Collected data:
*** Begin section ***
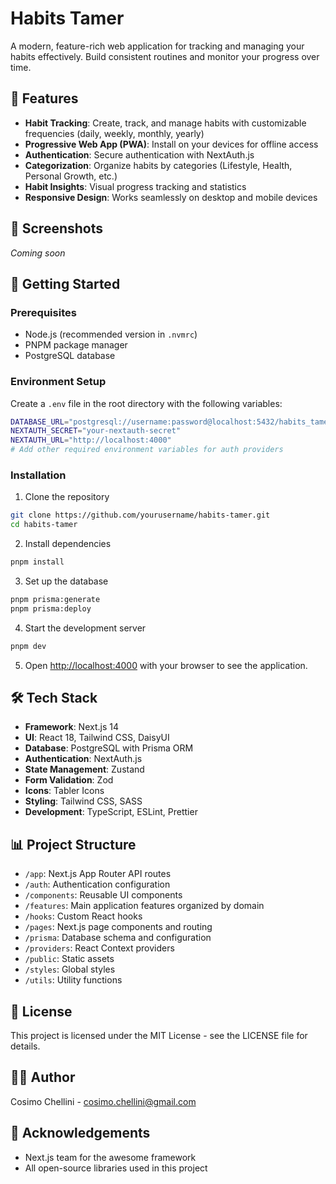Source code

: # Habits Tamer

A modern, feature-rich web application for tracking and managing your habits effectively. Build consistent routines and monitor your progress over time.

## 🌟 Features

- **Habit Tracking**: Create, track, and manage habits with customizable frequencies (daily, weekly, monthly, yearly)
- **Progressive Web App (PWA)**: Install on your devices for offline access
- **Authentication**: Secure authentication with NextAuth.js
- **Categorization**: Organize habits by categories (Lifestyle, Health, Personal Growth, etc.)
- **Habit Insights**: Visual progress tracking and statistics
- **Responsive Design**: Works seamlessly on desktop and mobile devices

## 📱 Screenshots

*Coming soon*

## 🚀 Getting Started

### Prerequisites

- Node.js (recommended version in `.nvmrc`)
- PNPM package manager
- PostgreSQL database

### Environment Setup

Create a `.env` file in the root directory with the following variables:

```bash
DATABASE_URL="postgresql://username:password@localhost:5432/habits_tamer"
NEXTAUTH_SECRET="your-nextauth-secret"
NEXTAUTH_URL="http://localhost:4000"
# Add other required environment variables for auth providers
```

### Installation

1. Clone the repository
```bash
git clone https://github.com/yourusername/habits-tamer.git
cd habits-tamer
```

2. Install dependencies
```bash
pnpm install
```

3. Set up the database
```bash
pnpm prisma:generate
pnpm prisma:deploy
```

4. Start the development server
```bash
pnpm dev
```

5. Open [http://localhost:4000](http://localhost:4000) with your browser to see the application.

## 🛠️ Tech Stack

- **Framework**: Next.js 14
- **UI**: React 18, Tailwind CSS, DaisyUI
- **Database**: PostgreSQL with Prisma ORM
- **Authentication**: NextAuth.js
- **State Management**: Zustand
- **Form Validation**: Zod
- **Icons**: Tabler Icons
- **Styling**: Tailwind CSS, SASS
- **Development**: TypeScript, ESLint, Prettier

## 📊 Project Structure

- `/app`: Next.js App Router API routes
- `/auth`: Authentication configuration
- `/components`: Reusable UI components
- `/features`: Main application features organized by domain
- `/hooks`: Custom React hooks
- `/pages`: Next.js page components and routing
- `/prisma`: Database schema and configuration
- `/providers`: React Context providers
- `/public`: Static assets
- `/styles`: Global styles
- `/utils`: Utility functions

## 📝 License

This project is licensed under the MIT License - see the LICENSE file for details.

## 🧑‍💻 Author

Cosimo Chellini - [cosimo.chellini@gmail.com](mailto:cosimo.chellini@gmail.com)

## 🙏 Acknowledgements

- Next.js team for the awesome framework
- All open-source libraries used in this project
*** End section ***
*** Begin section ***
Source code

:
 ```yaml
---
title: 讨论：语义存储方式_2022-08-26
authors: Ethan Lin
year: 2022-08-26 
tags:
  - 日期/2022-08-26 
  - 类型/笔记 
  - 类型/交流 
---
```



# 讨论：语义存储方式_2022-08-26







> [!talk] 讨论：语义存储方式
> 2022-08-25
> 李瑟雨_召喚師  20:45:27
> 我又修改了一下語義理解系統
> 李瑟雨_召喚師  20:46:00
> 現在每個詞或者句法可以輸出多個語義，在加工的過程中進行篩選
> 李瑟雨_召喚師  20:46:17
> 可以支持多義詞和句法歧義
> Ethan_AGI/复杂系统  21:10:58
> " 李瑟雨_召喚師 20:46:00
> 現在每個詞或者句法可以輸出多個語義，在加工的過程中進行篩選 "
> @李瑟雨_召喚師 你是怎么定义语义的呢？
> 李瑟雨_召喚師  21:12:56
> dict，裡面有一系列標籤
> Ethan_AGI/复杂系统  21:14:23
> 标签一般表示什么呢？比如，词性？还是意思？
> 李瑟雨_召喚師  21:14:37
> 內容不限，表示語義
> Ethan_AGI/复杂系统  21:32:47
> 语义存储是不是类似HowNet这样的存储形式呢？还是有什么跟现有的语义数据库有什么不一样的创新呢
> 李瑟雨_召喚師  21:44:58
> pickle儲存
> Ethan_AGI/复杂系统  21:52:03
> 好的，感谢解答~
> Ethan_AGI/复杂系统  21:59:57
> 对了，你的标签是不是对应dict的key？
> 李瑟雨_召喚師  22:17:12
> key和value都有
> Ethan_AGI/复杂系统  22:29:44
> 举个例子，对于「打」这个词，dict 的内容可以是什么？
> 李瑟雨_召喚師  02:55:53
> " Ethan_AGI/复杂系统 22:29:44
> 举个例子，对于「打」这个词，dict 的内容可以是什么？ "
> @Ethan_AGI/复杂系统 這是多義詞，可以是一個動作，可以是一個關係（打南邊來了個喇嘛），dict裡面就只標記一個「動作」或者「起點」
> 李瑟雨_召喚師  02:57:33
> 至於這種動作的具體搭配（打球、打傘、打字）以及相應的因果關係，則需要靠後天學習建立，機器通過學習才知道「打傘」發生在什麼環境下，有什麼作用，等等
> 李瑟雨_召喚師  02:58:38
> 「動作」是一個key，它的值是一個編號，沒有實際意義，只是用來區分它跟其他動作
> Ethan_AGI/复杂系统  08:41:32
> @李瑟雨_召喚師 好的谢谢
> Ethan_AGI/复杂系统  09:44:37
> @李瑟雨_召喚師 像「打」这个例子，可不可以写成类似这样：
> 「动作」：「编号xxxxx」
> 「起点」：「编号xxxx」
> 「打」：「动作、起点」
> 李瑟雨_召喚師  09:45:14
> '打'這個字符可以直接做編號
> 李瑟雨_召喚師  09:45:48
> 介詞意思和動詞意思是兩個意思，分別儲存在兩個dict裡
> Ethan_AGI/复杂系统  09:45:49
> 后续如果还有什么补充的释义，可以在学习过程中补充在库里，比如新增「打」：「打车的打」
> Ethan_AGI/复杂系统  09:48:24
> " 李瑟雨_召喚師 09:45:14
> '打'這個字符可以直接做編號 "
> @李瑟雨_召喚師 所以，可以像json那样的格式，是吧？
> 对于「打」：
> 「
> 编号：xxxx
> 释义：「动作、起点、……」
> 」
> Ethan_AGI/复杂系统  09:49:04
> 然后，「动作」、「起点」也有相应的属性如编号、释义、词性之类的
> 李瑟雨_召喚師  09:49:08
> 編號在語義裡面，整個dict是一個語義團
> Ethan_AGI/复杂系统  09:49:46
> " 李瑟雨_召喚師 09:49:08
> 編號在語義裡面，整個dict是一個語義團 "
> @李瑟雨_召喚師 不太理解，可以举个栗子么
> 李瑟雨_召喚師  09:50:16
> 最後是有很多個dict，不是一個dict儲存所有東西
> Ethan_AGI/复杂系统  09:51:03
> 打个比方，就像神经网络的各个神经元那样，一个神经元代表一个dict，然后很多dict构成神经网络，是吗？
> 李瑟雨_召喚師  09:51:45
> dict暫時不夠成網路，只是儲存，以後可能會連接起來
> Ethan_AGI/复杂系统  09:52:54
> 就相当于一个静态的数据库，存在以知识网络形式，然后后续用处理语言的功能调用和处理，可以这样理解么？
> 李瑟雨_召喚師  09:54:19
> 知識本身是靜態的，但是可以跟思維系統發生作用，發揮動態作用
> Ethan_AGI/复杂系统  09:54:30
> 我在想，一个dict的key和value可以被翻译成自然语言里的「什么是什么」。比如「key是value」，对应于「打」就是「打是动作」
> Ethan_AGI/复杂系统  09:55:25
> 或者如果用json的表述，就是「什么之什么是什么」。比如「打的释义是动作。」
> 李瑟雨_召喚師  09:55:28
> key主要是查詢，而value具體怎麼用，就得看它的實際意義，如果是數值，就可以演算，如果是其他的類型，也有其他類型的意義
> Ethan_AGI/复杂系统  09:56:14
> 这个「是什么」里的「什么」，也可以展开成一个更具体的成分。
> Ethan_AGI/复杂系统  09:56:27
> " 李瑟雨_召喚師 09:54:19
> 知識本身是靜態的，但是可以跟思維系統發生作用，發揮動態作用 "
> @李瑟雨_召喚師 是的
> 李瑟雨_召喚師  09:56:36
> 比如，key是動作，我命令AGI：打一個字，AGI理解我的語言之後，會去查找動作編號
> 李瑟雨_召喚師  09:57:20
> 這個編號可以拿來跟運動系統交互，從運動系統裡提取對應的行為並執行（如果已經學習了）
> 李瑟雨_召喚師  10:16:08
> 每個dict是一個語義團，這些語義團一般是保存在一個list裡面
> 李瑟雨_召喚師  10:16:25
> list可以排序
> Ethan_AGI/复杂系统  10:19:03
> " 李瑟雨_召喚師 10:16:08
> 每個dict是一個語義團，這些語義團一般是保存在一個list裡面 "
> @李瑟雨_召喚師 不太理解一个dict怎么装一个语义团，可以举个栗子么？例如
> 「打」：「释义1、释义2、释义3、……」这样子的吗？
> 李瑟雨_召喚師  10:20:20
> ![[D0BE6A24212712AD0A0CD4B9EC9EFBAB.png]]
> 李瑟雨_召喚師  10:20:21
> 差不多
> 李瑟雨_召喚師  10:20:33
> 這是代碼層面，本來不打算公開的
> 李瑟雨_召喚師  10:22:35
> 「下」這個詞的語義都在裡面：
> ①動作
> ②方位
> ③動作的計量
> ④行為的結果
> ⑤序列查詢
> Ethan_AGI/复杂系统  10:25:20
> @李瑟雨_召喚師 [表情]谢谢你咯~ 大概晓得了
*** End section ***
● Directions for this task
Scan the records above and show every line in which the word "Create" occurs.

● Reply to the exercise
- **Habit Tracking**: Create, track, and manage habits with customizable frequencies (daily, weekly, monthly, yearly)
Create a `.env` file in the root directory with the following variables:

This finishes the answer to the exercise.